Prospective studies are needed to validate these findings, clarify mechanisms (immune phenotyping, CMV viral load kinetics, and antiviral exposure), and evaluate interventions: (1) formal incorporation of donor CMV serostatus into donor prioritization algorithms, (2) trials of targeted antiviral prophylaxis or alternative immunomodulatory strategies in D+/R‑ pairs, and (3) mechanistic studies of T‑cell reconstitution and antigen specificity after PTCy in the context of donor CMV seropositivity.

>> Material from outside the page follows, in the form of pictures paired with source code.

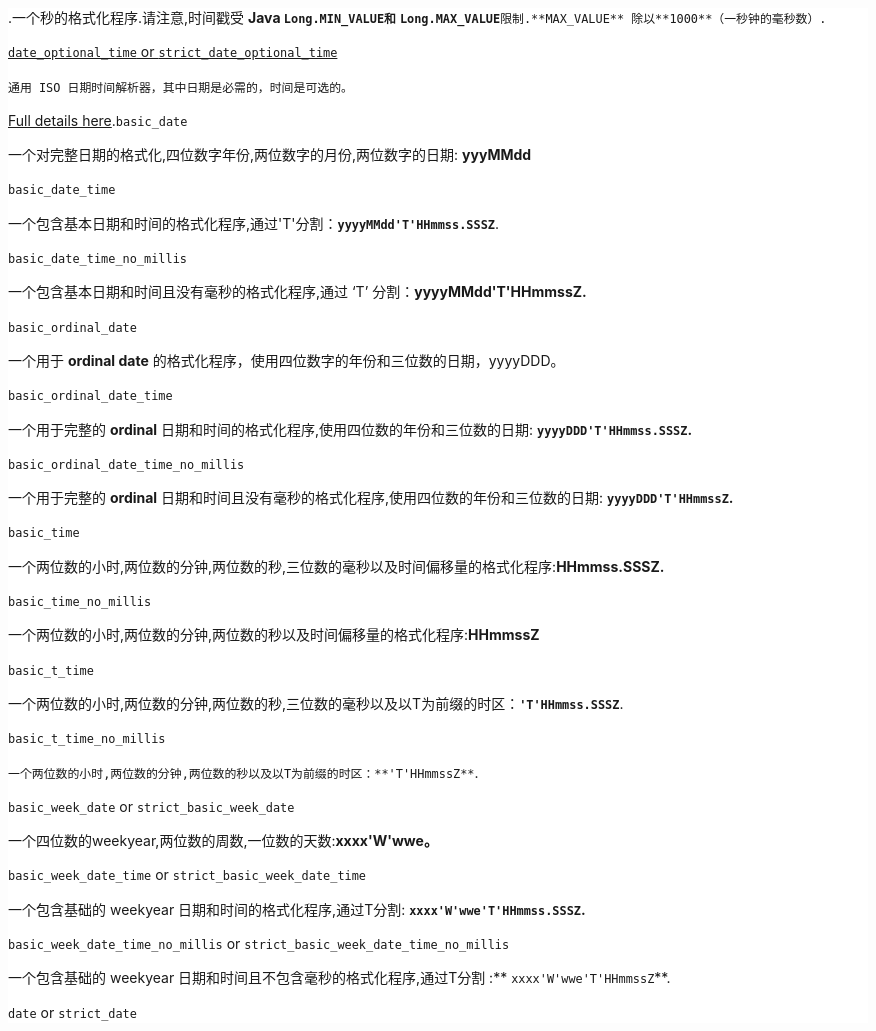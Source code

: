 .一个秒的格式化程序.请注意,时间戳受 **Java `Long.MIN_VALUE和`** **`Long.MAX_VALUE`**`限制.**MAX_VALUE** 除以**1000**（一秒钟的毫秒数）.`

[`date_optional_time` or `strict_date_optional_time`](https://www.elastic.co/guide/en/elasticsearch/reference/5.3/mapping-date-format.html#strict-date-time)

```
通用 ISO 日期时间解析器，其中日期是必需的，时间是可选的。
```

[Full details here](http://www.joda.org/joda-time/apidocs/org/joda/time/format/ISODateTimeFormat.html#dateOptionalTimeParser--).`basic_date`

一个对完整日期的格式化,四位数字年份,两位数字的月份,两位数字的日期: **yyyMMdd**

`basic_date_time`

一个包含基本日期和时间的格式化程序,通过'T'分割：**`yyyyMMdd'T'HHmmss.SSSZ`**.

`basic_date_time_no_millis`

一个包含基本日期和时间且没有毫秒的格式化程序,通过 ‘T’ 分割：**yyyyMMdd'T'HHmmssZ.**

`basic_ordinal_date`

一个用于 **ordinal date** 的格式化程序，使用四位数字的年份和三位数的日期，yyyyDDD。

`basic_ordinal_date_time`

一个用于完整的 **ordinal** 日期和时间的格式化程序,使用四位数的年份和三位数的日期: **`yyyyDDD'T'HHmmss.SSSZ`.**

`basic_ordinal_date_time_no_millis`

一个用于完整的 **ordinal** 日期和时间且没有毫秒的格式化程序,使用四位数的年份和三位数的日期: **`yyyyDDD'T'HHmmssZ`.**

`basic_time`

一个两位数的小时,两位数的分钟,两位数的秒,三位数的毫秒以及时间偏移量的格式化程序:**HHmmss.SSSZ.**

`basic_time_no_millis`

一个两位数的小时,两位数的分钟,两位数的秒以及时间偏移量的格式化程序:**HHmmssZ**

`basic_t_time`

一个两位数的小时,两位数的分钟,两位数的秒,三位数的毫秒以及以T为前缀的时区：**`'T'HHmmss.SSSZ`**.

`basic_t_time_no_millis`

`一个两位数的小时,两位数的分钟,两位数的秒以及以T为前缀的时区：**'T'HHmmssZ**`.

`basic_week_date` or `strict_basic_week_date`

一个四位数的weekyear,两位数的周数,一位数的天数:**xxxx'W'wwe。**

`basic_week_date_time` or `strict_basic_week_date_time`

一个包含基础的 weekyear 日期和时间的格式化程序,通过T分割: **`xxxx'W'wwe'T'HHmmss.SSSZ`.**

`basic_week_date_time_no_millis` or `strict_basic_week_date_time_no_millis`

一个包含基础的 weekyear 日期和时间且不包含毫秒的格式化程序,通过T分割 :** `xxxx'W'wwe'T'HHmmssZ`**.

`date` or `strict_date`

Funding and clinicaltrials.gov

The analyzed study used CIBMTR registry data; specific funding sources for the authors were reported in the original manuscript (Mehta RS et al., Transplant Cell Ther. 2025). This was a retrospective registry analysis and not a prospective clinical trial; therefore, no ClinicalTrials.gov identifier applies to the primary analysis reported.

References

1. Mehta RS, Aljawai YM, Al‑Juhaishi T, Saultz J, Milano F, Kanakry JA, Kanakry CG, Lazaryan A. Role of Donor Cytomegalovirus Serostatus in Cytomegalovirus‑Seronegative Recipients of Unrelated Donor Hematopoietic Cell Transplantation with Post‑Transplant Cyclophosphamide Prophylaxis. Transplant Cell Ther. 2025 Sep;31(9):672.e1‑672.e9. doi: 10.1016/j.jtct.2025.05.005. PMID: 40379049.

2. Marty FM, Ljungman P, Papanicolaou GA, et al. Letermovir Prophylaxis for Cytomegalovirus in Hematopoietic‑Cell Transplantation. N Engl J Med. 2017;377(25):2433‑2444. doi:10.1056/NEJMoa1714914.

Note: Additional literature regarding CMV, PTCy, and immune reconstitution can inform interpretation but were not directly cited in the primary registry analysis summarized here.